(Assigned task): Tell how many lines in the data below hold the string "zoom"; give nothing but the number.

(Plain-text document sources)
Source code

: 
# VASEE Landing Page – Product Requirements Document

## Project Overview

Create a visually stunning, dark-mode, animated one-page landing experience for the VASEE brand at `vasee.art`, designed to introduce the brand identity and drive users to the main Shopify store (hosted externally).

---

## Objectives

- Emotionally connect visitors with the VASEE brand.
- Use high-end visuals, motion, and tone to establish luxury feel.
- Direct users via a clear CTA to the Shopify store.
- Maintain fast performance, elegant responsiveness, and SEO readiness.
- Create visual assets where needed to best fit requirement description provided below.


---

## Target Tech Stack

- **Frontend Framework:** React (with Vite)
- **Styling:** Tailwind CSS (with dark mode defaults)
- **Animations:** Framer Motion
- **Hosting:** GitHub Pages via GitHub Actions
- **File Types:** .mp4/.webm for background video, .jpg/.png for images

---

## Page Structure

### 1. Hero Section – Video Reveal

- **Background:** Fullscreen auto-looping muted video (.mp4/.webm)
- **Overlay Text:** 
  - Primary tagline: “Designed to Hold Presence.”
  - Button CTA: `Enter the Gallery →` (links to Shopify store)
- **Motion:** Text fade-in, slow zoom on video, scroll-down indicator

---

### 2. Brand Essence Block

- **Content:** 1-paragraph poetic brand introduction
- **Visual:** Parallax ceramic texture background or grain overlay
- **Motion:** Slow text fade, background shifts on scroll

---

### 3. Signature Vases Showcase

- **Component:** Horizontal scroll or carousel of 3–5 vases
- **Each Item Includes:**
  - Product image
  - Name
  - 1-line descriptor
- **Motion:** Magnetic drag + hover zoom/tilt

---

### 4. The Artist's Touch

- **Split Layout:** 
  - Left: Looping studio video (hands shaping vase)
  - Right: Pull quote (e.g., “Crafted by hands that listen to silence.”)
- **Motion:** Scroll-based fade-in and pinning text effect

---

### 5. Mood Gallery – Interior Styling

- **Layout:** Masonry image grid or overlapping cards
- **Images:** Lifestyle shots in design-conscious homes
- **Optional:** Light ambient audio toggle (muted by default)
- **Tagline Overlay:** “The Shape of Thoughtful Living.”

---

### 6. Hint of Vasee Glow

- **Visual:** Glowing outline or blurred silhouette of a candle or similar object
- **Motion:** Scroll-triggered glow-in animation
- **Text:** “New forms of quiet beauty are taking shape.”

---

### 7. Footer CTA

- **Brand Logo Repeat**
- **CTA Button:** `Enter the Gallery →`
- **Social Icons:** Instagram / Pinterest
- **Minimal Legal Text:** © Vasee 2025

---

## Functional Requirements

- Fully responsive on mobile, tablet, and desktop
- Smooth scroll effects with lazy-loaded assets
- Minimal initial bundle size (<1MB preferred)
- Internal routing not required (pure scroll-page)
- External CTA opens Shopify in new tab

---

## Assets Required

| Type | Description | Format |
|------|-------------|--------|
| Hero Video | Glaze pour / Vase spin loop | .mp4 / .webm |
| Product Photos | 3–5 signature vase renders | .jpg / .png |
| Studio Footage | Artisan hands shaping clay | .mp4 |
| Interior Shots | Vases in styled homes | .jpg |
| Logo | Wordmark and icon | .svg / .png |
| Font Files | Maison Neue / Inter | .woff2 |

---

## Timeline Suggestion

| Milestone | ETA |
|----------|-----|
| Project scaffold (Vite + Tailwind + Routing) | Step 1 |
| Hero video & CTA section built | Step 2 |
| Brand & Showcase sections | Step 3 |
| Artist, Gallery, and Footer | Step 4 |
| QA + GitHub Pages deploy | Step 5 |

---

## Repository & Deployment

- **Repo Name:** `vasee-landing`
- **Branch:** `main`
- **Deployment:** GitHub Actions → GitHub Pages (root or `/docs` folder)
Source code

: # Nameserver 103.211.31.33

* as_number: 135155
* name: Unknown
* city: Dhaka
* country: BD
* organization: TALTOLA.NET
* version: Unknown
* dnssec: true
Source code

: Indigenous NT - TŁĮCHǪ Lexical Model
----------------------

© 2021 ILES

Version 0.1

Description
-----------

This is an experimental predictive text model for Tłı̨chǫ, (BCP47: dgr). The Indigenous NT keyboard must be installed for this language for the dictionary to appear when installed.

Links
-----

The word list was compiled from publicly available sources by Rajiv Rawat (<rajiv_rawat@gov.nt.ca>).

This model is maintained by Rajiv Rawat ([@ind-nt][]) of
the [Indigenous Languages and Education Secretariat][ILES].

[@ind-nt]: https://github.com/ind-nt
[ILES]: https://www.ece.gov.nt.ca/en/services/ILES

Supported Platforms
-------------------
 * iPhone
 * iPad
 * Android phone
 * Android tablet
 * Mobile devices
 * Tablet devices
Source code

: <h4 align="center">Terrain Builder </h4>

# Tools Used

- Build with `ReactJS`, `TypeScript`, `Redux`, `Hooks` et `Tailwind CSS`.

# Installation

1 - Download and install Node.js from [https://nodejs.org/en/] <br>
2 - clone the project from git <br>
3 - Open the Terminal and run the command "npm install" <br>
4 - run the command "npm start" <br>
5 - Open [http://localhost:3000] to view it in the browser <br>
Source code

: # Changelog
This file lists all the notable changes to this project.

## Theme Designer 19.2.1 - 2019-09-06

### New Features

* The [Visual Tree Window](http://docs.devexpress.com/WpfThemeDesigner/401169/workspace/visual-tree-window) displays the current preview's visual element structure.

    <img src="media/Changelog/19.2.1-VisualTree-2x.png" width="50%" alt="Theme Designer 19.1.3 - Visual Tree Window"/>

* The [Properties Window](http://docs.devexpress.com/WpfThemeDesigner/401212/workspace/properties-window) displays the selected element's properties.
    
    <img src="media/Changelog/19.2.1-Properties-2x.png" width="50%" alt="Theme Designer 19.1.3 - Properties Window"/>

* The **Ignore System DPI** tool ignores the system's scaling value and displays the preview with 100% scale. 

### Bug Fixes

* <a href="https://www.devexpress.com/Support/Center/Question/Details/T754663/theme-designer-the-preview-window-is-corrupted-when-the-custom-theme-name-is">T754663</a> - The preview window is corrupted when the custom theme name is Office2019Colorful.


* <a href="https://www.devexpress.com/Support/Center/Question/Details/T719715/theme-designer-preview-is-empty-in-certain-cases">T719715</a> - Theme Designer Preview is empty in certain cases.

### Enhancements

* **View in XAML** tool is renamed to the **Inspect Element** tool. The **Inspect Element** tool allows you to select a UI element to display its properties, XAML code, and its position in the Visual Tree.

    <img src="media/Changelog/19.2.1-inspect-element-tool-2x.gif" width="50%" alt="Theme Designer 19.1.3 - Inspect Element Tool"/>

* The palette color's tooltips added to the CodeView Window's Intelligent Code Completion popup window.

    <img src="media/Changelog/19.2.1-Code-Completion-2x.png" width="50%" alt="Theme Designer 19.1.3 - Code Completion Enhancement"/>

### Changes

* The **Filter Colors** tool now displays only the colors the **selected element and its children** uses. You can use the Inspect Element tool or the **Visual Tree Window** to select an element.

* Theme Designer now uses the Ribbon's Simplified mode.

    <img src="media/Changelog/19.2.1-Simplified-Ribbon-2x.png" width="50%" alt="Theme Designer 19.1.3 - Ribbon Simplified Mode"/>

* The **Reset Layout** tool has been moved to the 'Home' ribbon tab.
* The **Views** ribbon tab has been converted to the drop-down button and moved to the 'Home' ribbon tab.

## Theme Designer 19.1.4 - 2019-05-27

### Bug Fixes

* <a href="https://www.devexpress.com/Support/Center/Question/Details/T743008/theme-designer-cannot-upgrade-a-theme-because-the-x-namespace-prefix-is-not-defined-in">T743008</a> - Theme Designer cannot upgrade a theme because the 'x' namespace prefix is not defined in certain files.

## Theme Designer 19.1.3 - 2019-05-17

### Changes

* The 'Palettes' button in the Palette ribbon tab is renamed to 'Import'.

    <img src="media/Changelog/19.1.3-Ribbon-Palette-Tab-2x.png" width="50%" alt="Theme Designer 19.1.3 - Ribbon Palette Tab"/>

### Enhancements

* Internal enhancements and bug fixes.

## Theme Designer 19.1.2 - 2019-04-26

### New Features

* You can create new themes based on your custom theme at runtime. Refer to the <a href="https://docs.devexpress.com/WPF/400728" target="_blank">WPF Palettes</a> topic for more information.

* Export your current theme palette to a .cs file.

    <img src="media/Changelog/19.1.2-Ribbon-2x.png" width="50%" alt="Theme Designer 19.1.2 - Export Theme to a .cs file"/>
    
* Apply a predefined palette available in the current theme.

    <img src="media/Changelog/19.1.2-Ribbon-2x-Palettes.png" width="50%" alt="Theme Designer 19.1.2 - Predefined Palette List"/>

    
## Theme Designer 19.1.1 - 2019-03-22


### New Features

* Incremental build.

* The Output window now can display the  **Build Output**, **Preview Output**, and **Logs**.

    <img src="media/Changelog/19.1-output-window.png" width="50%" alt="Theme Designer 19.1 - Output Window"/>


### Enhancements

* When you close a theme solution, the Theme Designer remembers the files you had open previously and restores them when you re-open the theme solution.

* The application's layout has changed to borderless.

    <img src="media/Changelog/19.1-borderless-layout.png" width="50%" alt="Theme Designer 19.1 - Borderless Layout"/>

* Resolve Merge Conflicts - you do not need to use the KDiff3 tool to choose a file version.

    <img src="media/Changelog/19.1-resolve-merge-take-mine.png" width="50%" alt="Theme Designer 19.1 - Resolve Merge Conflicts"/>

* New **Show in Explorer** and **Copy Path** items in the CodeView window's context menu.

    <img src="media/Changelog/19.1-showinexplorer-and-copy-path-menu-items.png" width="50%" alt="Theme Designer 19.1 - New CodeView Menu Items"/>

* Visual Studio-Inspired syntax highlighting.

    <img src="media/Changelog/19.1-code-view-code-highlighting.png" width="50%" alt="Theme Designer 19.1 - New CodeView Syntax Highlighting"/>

(Answer section): 2